So we’re back… Of the eight restaurants in town, four are open for breakfast, of those none are open despite posting hours that say they’re open.

The end of Titus Canyon, through the narrow cliffs and back into Death Valley. Also a little long, but so beautiful. I wish that the videos and photos we took could do this justice, but it may be an indescribable experience.

I love that our chief qualification for whether something is touristy is if the road is paved.

Charlie, while we were stuck behind a bunch of tourists on a paved road.

One of the things I love about this trip is the smug sense of superiority I feel whenever I see people in rental cars.

George, as he noticed that it’s our three cars among a sea of rentals.

Placeholder: Death Valley Awesomeness

Admitting to no weakness on my part, Furnace Creek internet access is pretty terrible and there is no cell service. Also I’m tired. Today was an incredible trip from Beatty back into Death Valley via Titus Canyon, then exploring Artists’ Drive and the Badwater in Death Valley before heading back to Furnace Creek for dinner, drinks, light repairs, and sleeping. So in lieu of edited photos, long-form post, and dashcam video tonight, allow me to offer: We didn’t die! The cars didn’t explode. Tomorrow will be more excitement, and I’ll update this post when I have better internets.

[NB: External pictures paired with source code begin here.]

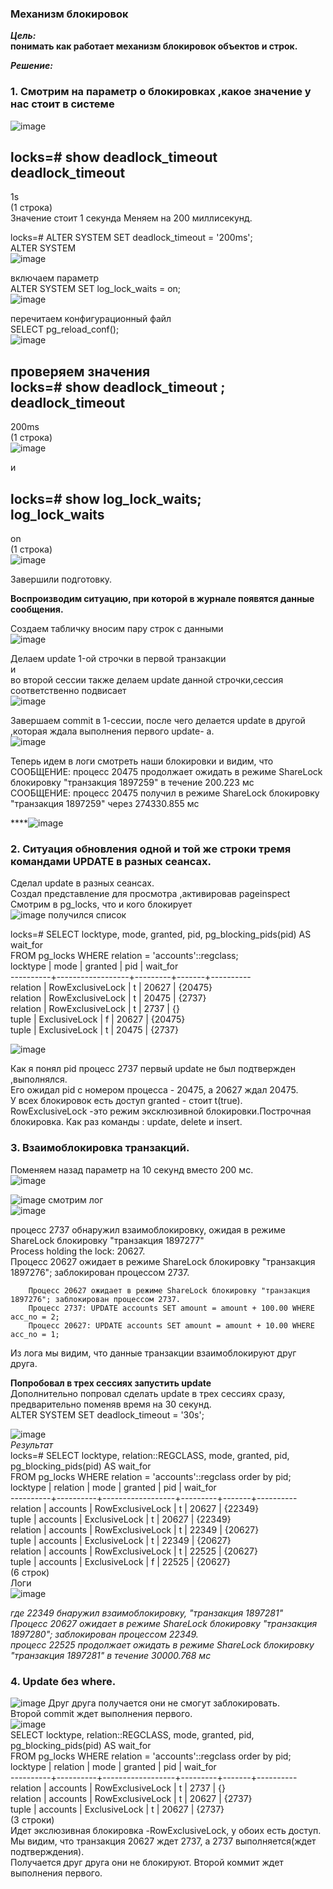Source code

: ### Механизм блокировок  

***Цель:***  
**понимать как работает механизм блокировок объектов и строк.**  

***Решение:***  

### 1. Смотрим на параметр о блокировках ,какое значение у нас стоит в системе  
![image](https://github.com/13-rus/Otus/assets/120638894/bbac6ed0-899d-489a-82e5-f4720e40ab00)  

locks=# show deadlock_timeout 
deadlock_timeout  
------------------  
1s  
(1 строка)  
Значение стоит 1 секунда
Меняем на 200 миллисекунд.  

locks=# ALTER SYSTEM SET deadlock_timeout = '200ms';  
ALTER SYSTEM  
![image](https://github.com/13-rus/Otus/assets/120638894/588f8f52-a57c-4048-9010-968ef6e41c1c)  

включаем параметр  
ALTER SYSTEM SET log_lock_waits = on;  
![image](https://github.com/13-rus/Otus/assets/120638894/b12d2d1d-99c9-4ae4-b6a0-db064c9cef81)  

перечитаем конфигурационный файл   
SELECT pg_reload_conf();  
![image](https://github.com/13-rus/Otus/assets/120638894/bb50c302-39f5-4aa4-88fd-74f8a95db429)  

проверяем значения  
locks=# show deadlock_timeout ;  
 deadlock_timeout  
------------------  
 200ms  
(1 строка)  
![image](https://github.com/13-rus/Otus/assets/120638894/932935e6-ea0a-4e99-9901-c329790e68cf)


и  

  locks=# show log_lock_waits;  
  log_lock_waits  
----------------  
 on  
(1 строка)  
![image](https://github.com/13-rus/Otus/assets/120638894/9e7e0593-cdba-4ec7-b3ce-714e10827b59)  

Завершили подготовку.  

**Воспроизводим ситуацию, при которой в журнале появятся данные сообщения.**  

Создаем табличку вносим пару строк с данными  
![image](https://github.com/13-rus/Otus/assets/120638894/2303d90f-9b9c-4cd0-9b53-304618393e2b)  

Делаем update 1-ой строчки в первой транзакции  
и  
во второй сессии также делаем update данной строчки,сессия соответственно подвисает    
![image](https://github.com/13-rus/Otus/assets/120638894/6f1dd92a-22d2-4cf7-a0c1-2e3598a6a53e)

Завершаем commit в 1-сессии, после чего делается update в другой ,которая ждала выполнения первого update- a.  
![image](https://github.com/13-rus/Otus/assets/120638894/d71e5d4e-cb0a-4759-bae1-1b91b33d4874)

Теперь идем в логи смотреть наши блокировки  и видим, что  
 СООБЩЕНИЕ:  процесс 20475 продолжает ожидать в режиме ShareLock блокировку "транзакция 1897259" в течение 200.223 мс  
 СООБЩЕНИЕ:  процесс 20475 получил в режиме ShareLock блокировку "транзакция 1897259" через 274330.855 мс  
 
****![image](https://github.com/13-rus/Otus/assets/120638894/751a86b4-52c6-419e-abfe-4005aa697eda)

### 2. Ситуация обновления одной и той же строки тремя командами UPDATE в разных сеансах.  
Сделал update в разных сеансах.  
Создал представление для просмотра ,активировав pageinspect  
Смотрим в pg_locks, что и кого блокирует  
![image](https://github.com/13-rus/Otus/assets/120638894/72ceda99-b781-41c5-b9f1-e0a362f88edd)
получился список  

locks=# SELECT locktype, mode, granted, pid, pg_blocking_pids(pid) AS wait_for  
FROM pg_locks WHERE relation = 'accounts'::regclass;  
 locktype |       mode       | granted |  pid  | wait_for  
----------+------------------+---------+-------+----------  
 relation | RowExclusiveLock | t       | 20627 | {20475}  
 relation | RowExclusiveLock | t       | 20475 | {2737}  
 relation | RowExclusiveLock | t       |  2737 | {}  
 tuple    | ExclusiveLock    | f       | 20627 | {20475}  
 tuple    | ExclusiveLock    | t       | 20475 | {2737}  

![image](https://github.com/13-rus/Otus/assets/120638894/c8b153ba-4889-4cf5-8155-ccaad6c10313)

Как я понял pid процесс 2737  первый update не был подтвержден ,выполнялся.  
Его ожидал pid с номером процесса - 20475, а 20627 ждал 20475.  
У всех блокировок есть доступ granted - стоит t(true).  
RowExclusiveLock  -это режим эксклюзивной блокировки.Построчная блокировка. Как раз команды : update, delete и insert.  
 
### 3. Взаимоблокировка транзакций.  
Поменяем назад параметр на 10 секунд вместо 200 мс.  
![image](https://github.com/13-rus/Otus/assets/120638894/147581cc-664e-4d77-8e89-02fe1b0b21a1)

![image](https://github.com/13-rus/Otus/assets/120638894/8e6be79b-325d-4bb8-86c6-2e32799f21f6)
смотрим лог  
![image](https://github.com/13-rus/Otus/assets/120638894/07c5c60a-389c-431e-b3f4-49777197054a)

процесс 2737 обнаружил взаимоблокировку, ожидая в режиме ShareLock блокировку "транзакция 1897277"   
 Process holding the lock: 20627.   
Процесс 20627 ожидает в режиме ShareLock блокировку "транзакция 1897276"; заблокирован процессом 2737.  

        Процесс 20627 ожидает в режиме ShareLock блокировку "транзакция 1897276"; заблокирован процессом 2737.  
        Процесс 2737: UPDATE accounts SET amount = amount + 100.00 WHERE acc_no = 2;   
        Процесс 20627: UPDATE accounts SET amount = amount + 10.00 WHERE acc_no = 1;  


Из лога мы видим, что данные транзакции взаимоблокируют друг друга.  

**Попробовал в трех сессиях запустить update**  
Дополнительно попровал сделать update в трех сессиях сразу, предварительно поменяв время на 30 секунд.  
ALTER SYSTEM SET deadlock_timeout = '30s';  

![image](https://github.com/13-rus/Otus/assets/120638894/941fb917-90f8-483c-81a7-9855221791bf)  
 *Результат*  
locks=# SELECT locktype, relation::REGCLASS, mode, granted, pid, pg_blocking_pids(pid) AS wait_for  
FROM pg_locks WHERE relation = 'accounts'::regclass order by pid;  
 locktype | relation |       mode       | granted |  pid  | wait_for  
----------+----------+------------------+---------+-------+----------  
 relation | accounts | RowExclusiveLock | t       | 20627 | {22349}  
 tuple    | accounts | ExclusiveLock    | t       | 20627 | {22349}  
 relation | accounts | RowExclusiveLock | t       | 22349 | {20627}  
 tuple    | accounts | ExclusiveLock    | t       | 22349 | {20627}  
 relation | accounts | RowExclusiveLock | t       | 22525 | {20627}  
 tuple    | accounts | ExclusiveLock    | f       | 22525 | {20627}  
(6 строк)  
Логи  
![image](https://github.com/13-rus/Otus/assets/120638894/149c936d-1997-4735-993e-50e47847e203)

*где 22349 бнаружил взаимоблокировку,  "транзакция 1897281"*  
*Процесс 20627 ожидает в режиме ShareLock блокировку "транзакция 1897280"; заблокирован процессом 22349.*  
*процесс 22525 продолжает ожидать в режиме ShareLock блокировку "транзакция 1897281" в течение 30000.768 мс*  


### 4. Update без where.  
![image](https://github.com/13-rus/Otus/assets/120638894/5ca7f9a4-2bd9-41dc-85e3-3500afda6ba9)
Друг друга получается они не смогут заблокировать.  
Второй commit  ждет выполнения первого.  
![image](https://github.com/13-rus/Otus/assets/120638894/42e5d672-4cc1-4028-bc45-5fb89edd86b5)  
SELECT locktype, relation::REGCLASS, mode, granted, pid, pg_blocking_pids(pid) AS wait_for  
FROM pg_locks WHERE relation = 'accounts'::regclass order by pid;  
 locktype | relation |       mode       | granted |  pid  | wait_for  
----------+----------+------------------+---------+-------+----------  
 relation | accounts | RowExclusiveLock | t       |  2737 | {}  
 relation | accounts | RowExclusiveLock | t       | 20627 | {2737}  
 tuple    | accounts | ExclusiveLock    | t       | 20627 | {2737}  
(3 строки)  
Идет экслюзивная блокировка -RowExclusiveLock, у обоих есть доступ.  
Мы видим, что транзакция 20627 ждет 2737, а 2737 выполняется(ждет подтверждения).  
Получается друг друга они не блокируют. Второй коммит ждет выполнения первого.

Titus Canyon, Death Valley, Part 2

This morning in Beatty, we looked for places to eat breakfast that didn’t list every dish as a “Slam.” It didn’t go well. There are several places which list breakfast hours on Google and Yelp, and yet none of them are open. So we set off on a great adventure across the casino floor from our hotel room to the Denny’s from last night. We’ve become regulars.

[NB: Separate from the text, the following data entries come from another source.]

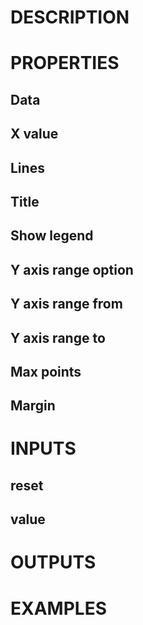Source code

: # DESCRIPTION

# PROPERTIES

## Data

## X value

## Lines

## Title

## Show legend

## Y axis range option

## Y axis range from

## Y axis range to

## Max points

## Margin

# INPUTS

## reset

## value

# OUTPUTS

# EXAMPLES
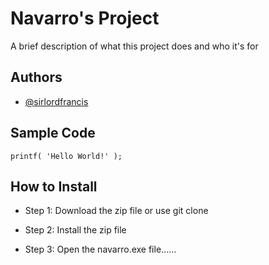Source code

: # Navarro's Project

A brief description of what this project does and who it's for


## Authors

- [@sirlordfrancis](https://github.com/sirlordfrancis)


## Sample Code

`printf( 'Hello World!' );`

## How to Install

- Step 1: Download the zip file or use git clone

- Step 2: Install the zip file

- Step 3: Open the navarro.exe file......
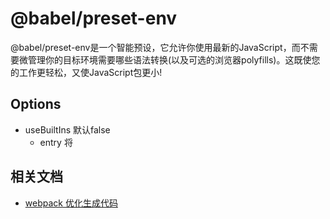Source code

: # @babel/preset-env
@babel/preset-env是一个智能预设，它允许你使用最新的JavaScript，而不需要微管理你的目标环境需要哪些语法转换(以及可选的浏览器polyfills)。这既使您的工作更轻松，又使JavaScript包更小!

## Options
- useBuiltIns 默认false
  - entry 将






## 相关文档
- [webpack 优化生成代码](https://juejin.cn/post/6915665292370640910)  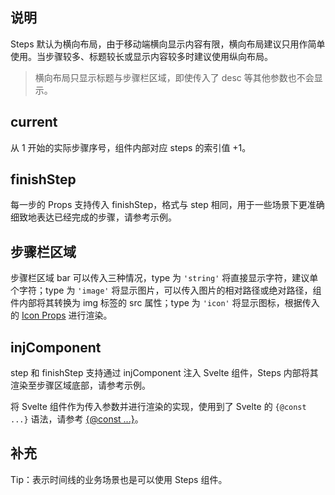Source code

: ## 说明

Steps 默认为横向布局，由于移动端横向显示内容有限，横向布局建议只用作简单使用。当步骤较多、标题较长或显示内容较多时建议使用纵向布局。

> 横向布局只显示标题与步骤栏区域，即使传入了 desc 等其他参数也不会显示。

## current

从 1 开始的实际步骤序号，组件内部对应 steps 的索引值 +1。

## finishStep

每一步的 Props 支持传入 finishStep，格式与 step 相同，用于一些场景下更准确细致地表达已经完成的步骤，请参考示例。

## 步骤栏区域

步骤栏区域 bar 可以传入三种情况，type 为 `'string'` 将直接显示字符，建议单个字符；type 为 `'image'` 将显示图片，可以传入图片的相对路径或绝对路径，组件内部将其转换为 img 标签的 src 属性；type 为 `'icon'` 将显示图标，根据传入的 [Icon Props](https://stdf.design/components?nav=icon&tab=1) 进行渲染。

## injComponent

step 和 finishStep 支持通过 injComponent 注入 Svelte 组件，Steps 内部将其渲染至步骤区域底部，请参考示例。

将 Svelte 组件作为传入参数并进行渲染的实现，使用到了 Svelte 的 `{@const ...}` 语法，请参考 [{@const ...}](https://svelte.dev/docs/svelte/@const)。

## 补充

Tip：表示时间线的业务场景也是可以使用 Steps 组件。
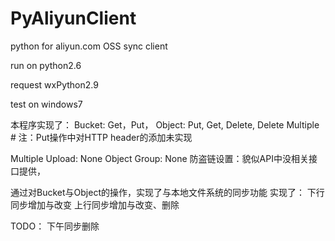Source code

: PyAliyunClient
==============
python for aliyun.com OSS sync client

run on python2.6

request wxPython2.9

test on windows7

本程序实现了：
  Bucket: Get，Put，
  Object: Put, Get, Delete, Delete Multiple 
          # 注：Put操作中对HTTP header的添加未实现
  
  Multiple Upload: None
  Object Group: None
  防盗链设置：貌似API中没相关接口提供，

通过对Bucket与Object的操作，实现了与本地文件系统的同步功能
实现了：
   下行同步增加与改变
   上行同步增加与改变、删除 
   
TODO：
   下午同步删除

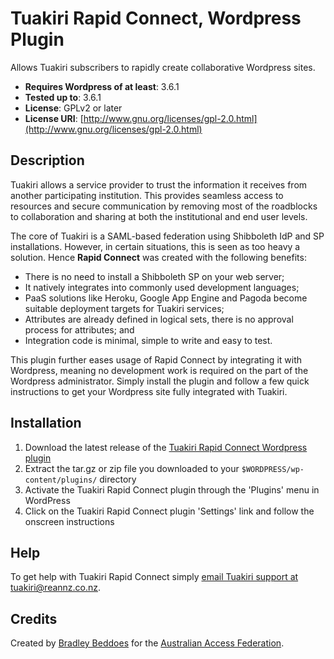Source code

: # Tuakiri Rapid Connect, Wordpress Plugin

Allows Tuakiri subscribers to rapidly create collaborative Wordpress sites.

* **Requires Wordpress of at least**: 3.6.1
* **Tested up to**: 3.6.1
* **License**: GPLv2 or later
* **License URI**: [http://www.gnu.org/licenses/gpl-2.0.html](http://www.gnu.org/licenses/gpl-2.0.html)

## Description

Tuakiri allows a service provider to trust the information it receives from another participating institution. This provides seamless access to resources and secure communication by removing most of the roadblocks to collaboration and sharing at both the institutional and end user levels.

The core of Tuakiri is a SAML-based federation using Shibboleth IdP and SP installations. However, in certain situations, this is seen as too heavy a solution. Hence **Rapid Connect** was created with the following benefits:

* There is no need to install a Shibboleth SP on your web server;
* It natively integrates into commonly used development languages;
* PaaS solutions like Heroku, Google App Engine and Pagoda become suitable deployment targets for Tuakiri services;
* Attributes are already defined in logical sets, there is no approval process for attributes; and
* Integration code is minimal, simple to write and easy to test.

This plugin further eases usage of Rapid Connect by integrating it with Wordpress, meaning no development work is required on the part of the Wordpress administrator. Simply install the plugin and follow a few quick instructions to get your Wordpress site fully integrated with Tuakiri.

## Installation

1. Download the latest release of the [Tuakiri Rapid Connect Wordpress plugin](https://github.com/REANNZ/rapidconnect-wordpress/releases)
1. Extract the tar.gz or zip file you downloaded to your `$WORDPRESS/wp-content/plugins/` directory
1. Activate the Tuakiri Rapid Connect plugin through the 'Plugins' menu in WordPress
1. Click on the Tuakiri Rapid Connect plugin 'Settings' link and follow the onscreen instructions

## Help
To get help with Tuakiri Rapid Connect simply [email Tuakiri support at tuakiri@reannz.co.nz](mailto:tuakiri@reannz.co.nz?subject=Help%20with%20integrating%20Tuakiri%20Rapid%20Connect).

## Credits
Created by [Bradley Beddoes](http://bradleybeddoes.com) for the [Australian Access Federation](http://www.aaf.edu.au).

We went back into Death Valley today via Titus Canyon, a dirt road that climbs over the range on high rocky cliffs, passes by a small ghost town, and the dives deep into a canyon that’s barely wider than our cars. It’s a one-way back into the park and it took us a couple hours to do it, but it was the most astounding drive. Also surprisingly challenging, it gave us each a chance to put our cars through some paces. Evan experimented with the Rover’s “Hill Descent Mode,” which turns out to be a way to just be scary in low-range.

Back in Death Valley, we drove to the Furnace Creek resort town that we’re staying in to check-in, then drove further south. First, we did Artists’ Drive, a small paved loop that goes past a lot of multicolored rocks and hillsides that was incredibly pretty. Next we drove out to the expansive salt flats called “the Badwater.” With a sign that said “Sea Level” about a hundred feet up the cliff on the opposite side of the road, we walked out onto an evaporated sea that all of Death Valley drains into. The ground texture wasn’t like anything we were expecting. It’s just salt. The walking area is packed down hard and white, but extending for miles in each direction are little mounds of dirty salt crystal. It made a bizarre up-light in the harsh sun, and the wind was so extreme that it almost knocked us over. (And may also explain how we got so far out into the flats so quickly, because it took forever to walk back.)

It was getting late by this point, so we drove a little further down the park road but then headed back up to Furnace Creek for dinner and sleep. Red did develop a problem; the wheel-well liner worked its way loose in the crazy winds, which made some crazy scary sounds in the cabin. The whole thing is one big piece, so I couldn’t just pull the loose part. George had a couple machine screws I could fix it with. Also the rear bar of my roof rack wiggled its way free and now decorates the floor.